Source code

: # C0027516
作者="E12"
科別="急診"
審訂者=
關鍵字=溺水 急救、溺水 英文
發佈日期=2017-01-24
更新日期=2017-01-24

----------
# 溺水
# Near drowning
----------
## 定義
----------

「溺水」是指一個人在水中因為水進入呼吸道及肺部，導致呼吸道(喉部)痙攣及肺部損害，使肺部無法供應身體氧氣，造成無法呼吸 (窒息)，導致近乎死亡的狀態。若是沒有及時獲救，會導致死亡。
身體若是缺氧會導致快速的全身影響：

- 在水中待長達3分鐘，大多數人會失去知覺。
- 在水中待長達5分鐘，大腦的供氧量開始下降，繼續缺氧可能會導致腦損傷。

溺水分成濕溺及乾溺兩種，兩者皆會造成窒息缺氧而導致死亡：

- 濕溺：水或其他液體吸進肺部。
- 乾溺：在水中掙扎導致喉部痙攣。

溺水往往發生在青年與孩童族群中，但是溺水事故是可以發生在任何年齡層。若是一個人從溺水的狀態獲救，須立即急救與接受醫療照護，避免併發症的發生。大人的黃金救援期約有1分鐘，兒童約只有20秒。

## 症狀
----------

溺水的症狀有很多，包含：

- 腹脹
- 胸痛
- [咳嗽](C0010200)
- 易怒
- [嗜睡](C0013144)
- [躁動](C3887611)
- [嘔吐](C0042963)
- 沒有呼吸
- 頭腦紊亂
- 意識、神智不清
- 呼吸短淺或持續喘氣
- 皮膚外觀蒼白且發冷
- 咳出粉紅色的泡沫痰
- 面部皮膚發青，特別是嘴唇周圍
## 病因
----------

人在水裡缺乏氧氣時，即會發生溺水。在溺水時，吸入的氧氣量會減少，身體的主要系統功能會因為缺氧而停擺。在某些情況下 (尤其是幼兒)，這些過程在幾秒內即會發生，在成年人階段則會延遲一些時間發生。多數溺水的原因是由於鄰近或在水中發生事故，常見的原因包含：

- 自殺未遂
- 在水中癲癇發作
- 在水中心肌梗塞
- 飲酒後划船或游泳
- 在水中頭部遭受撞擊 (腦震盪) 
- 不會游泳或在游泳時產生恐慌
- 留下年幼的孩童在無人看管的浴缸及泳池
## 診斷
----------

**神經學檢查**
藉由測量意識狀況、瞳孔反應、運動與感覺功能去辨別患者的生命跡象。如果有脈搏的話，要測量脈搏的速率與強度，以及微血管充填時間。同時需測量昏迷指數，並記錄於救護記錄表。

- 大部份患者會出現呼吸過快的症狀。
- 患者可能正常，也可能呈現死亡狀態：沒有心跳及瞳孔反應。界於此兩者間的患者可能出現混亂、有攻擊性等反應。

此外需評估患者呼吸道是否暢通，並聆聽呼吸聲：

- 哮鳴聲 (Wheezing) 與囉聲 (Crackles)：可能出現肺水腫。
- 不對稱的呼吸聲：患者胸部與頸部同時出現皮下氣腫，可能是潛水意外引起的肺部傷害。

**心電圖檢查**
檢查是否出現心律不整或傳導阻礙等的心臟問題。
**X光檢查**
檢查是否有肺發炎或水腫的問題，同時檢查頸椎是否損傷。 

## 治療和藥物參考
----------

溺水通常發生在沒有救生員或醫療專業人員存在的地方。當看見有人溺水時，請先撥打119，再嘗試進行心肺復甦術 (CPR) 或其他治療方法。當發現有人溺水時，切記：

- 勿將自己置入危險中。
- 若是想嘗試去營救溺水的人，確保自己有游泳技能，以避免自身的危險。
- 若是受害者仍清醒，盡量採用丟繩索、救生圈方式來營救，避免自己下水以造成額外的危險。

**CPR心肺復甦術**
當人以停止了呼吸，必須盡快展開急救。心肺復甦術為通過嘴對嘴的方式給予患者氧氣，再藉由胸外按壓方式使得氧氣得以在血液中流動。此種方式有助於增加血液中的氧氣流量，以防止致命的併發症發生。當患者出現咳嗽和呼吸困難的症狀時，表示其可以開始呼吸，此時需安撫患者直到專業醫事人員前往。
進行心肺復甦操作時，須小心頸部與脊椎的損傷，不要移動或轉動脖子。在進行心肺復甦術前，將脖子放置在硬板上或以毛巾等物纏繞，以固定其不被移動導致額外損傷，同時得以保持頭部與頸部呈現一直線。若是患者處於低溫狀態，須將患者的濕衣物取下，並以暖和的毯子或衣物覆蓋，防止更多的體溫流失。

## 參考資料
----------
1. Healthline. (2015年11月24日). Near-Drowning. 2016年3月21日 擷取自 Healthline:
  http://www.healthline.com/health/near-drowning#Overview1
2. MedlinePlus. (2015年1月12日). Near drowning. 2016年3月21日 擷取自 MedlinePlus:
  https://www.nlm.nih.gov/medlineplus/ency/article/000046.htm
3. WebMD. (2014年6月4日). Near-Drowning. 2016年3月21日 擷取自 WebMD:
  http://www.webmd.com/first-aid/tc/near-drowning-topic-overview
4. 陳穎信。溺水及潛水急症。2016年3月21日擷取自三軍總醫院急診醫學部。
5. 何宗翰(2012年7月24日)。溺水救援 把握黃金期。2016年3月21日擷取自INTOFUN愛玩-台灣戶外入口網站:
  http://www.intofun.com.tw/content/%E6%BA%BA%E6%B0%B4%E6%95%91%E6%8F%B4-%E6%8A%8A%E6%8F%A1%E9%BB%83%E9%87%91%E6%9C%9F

● **TASK DIRECTIONS**: Leaving every word in place, output the whole listing above.

● **OUTPUT**:
Source code

: # C0027516
作者="E12"
科別="急診"
審訂者=
關鍵字=溺水 急救、溺水 英文
發佈日期=2017-01-24
更新日期=2017-01-24

----------
# 溺水
# Near drowning
----------
## 定義
----------

「溺水」是指一個人在水中因為水進入呼吸道及肺部，導致呼吸道(喉部)痙攣及肺部損害，使肺部無法供應身體氧氣，造成無法呼吸 (窒息)，導致近乎死亡的狀態。若是沒有及時獲救，會導致死亡。
身體若是缺氧會導致快速的全身影響：

- 在水中待長達3分鐘，大多數人會失去知覺。
- 在水中待長達5分鐘，大腦的供氧量開始下降，繼續缺氧可能會導致腦損傷。

溺水分成濕溺及乾溺兩種，兩者皆會造成窒息缺氧而導致死亡：

- 濕溺：水或其他液體吸進肺部。
- 乾溺：在水中掙扎導致喉部痙攣。

溺水往往發生在青年與孩童族群中，但是溺水事故是可以發生在任何年齡層。若是一個人從溺水的狀態獲救，須立即急救與接受醫療照護，避免併發症的發生。大人的黃金救援期約有1分鐘，兒童約只有20秒。

## 症狀
----------

溺水的症狀有很多，包含：

- 腹脹
- 胸痛
- [咳嗽](C0010200)
- 易怒
- [嗜睡](C0013144)
- [躁動](C3887611)
- [嘔吐](C0042963)
- 沒有呼吸
- 頭腦紊亂
- 意識、神智不清
- 呼吸短淺或持續喘氣
- 皮膚外觀蒼白且發冷
- 咳出粉紅色的泡沫痰
- 面部皮膚發青，特別是嘴唇周圍
## 病因
----------

人在水裡缺乏氧氣時，即會發生溺水。在溺水時，吸入的氧氣量會減少，身體的主要系統功能會因為缺氧而停擺。在某些情況下 (尤其是幼兒)，這些過程在幾秒內即會發生，在成年人階段則會延遲一些時間發生。多數溺水的原因是由於鄰近或在水中發生事故，常見的原因包含：

- 自殺未遂
- 在水中癲癇發作
- 在水中心肌梗塞
- 飲酒後划船或游泳
- 在水中頭部遭受撞擊 (腦震盪) 
- 不會游泳或在游泳時產生恐慌
- 留下年幼的孩童在無人看管的浴缸及泳池
## 診斷
----------

**神經學檢查**
藉由測量意識狀況、瞳孔反應、運動與感覺功能去辨別患者的生命跡象。如果有脈搏的話，要測量脈搏的速率與強度，以及微血管充填時間。同時需測量昏迷指數，並記錄於救護記錄表。

- 大部份患者會出現呼吸過快的症狀。
- 患者可能正常，也可能呈現死亡狀態：沒有心跳及瞳孔反應。界於此兩者間的患者可能出現混亂、有攻擊性等反應。

此外需評估患者呼吸道是否暢通，並聆聽呼吸聲：

- 哮鳴聲 (Wheezing) 與囉聲 (Crackles)：可能出現肺水腫。
- 不對稱的呼吸聲：患者胸部與頸部同時出現皮下氣腫，可能是潛水意外引起的肺部傷害。

**心電圖檢查**
檢查是否出現心律不整或傳導阻礙等的心臟問題。
**X光檢查**
檢查是否有肺發炎或水腫的問題，同時檢查頸椎是否損傷。 

## 治療和藥物參考
----------

溺水通常發生在沒有救生員或醫療專業人員存在的地方。當看見有人溺水時，請先撥打119，再嘗試進行心肺復甦術 (CPR) 或其他治療方法。當發現有人溺水時，切記：

- 勿將自己置入危險中。
- 若是想嘗試去營救溺水的人，確保自己有游泳技能，以避免自身的危險。
- 若是受害者仍清醒，盡量採用丟繩索、救生圈方式來營救，避免自己下水以造成額外的危險。

**CPR心肺復甦術**
當人以停止了呼吸，必須盡快展開急救。心肺復甦術為通過嘴對嘴的方式給予患者氧氣，再藉由胸外按壓方式使得氧氣得以在血液中流動。此種方式有助於增加血液中的氧氣流量，以防止致命的併發症發生。當患者出現咳嗽和呼吸困難的症狀時，表示其可以開始呼吸，此時需安撫患者直到專業醫事人員前往。
進行心肺復甦操作時，須小心頸部與脊椎的損傷，不要移動或轉動脖子。在進行心肺復甦術前，將脖子放置在硬板上或以毛巾等物纏繞，以固定其不被移動導致額外損傷，同時得以保持頭部與頸部呈現一直線。若是患者處於低溫狀態，須將患者的濕衣物取下，並以暖和的毯子或衣物覆蓋，防止更多的體溫流失。

## 參考資料
----------
1. Healthline. (2015年11月24日). Near-Drowning. 2016年3月21日 擷取自 Healthline:
  http://www.healthline.com/health/near-drowning#Overview1
2. MedlinePlus. (2015年1月12日). Near drowning. 2016年3月21日 擷取自 MedlinePlus:
  https://www.nlm.nih.gov/medlineplus/ency/article/000046.htm
3. WebMD. (2014年6月4日). Near-Drowning. 2016年3月21日 擷取自 WebMD:
  http://www.webmd.com/first-aid/tc/near-drowning-topic-overview
4. 陳穎信。溺水及潛水急症。2016年3月21日擷取自三軍總醫院急診醫學部。
5. 何宗翰(2012年7月24日)。溺水救援 把握黃金期。2016年3月21日擷取自INTOFUN愛玩-台灣戶外入口網站:
  http://www.intofun.com.tw/content/%E6%BA%BA%E6%B0%B4%E6%95%91%E6%8F%B4-%E6%8A%8A%E6%8F%A1%E9%BB%83%E9%87%91%E6%9C%9F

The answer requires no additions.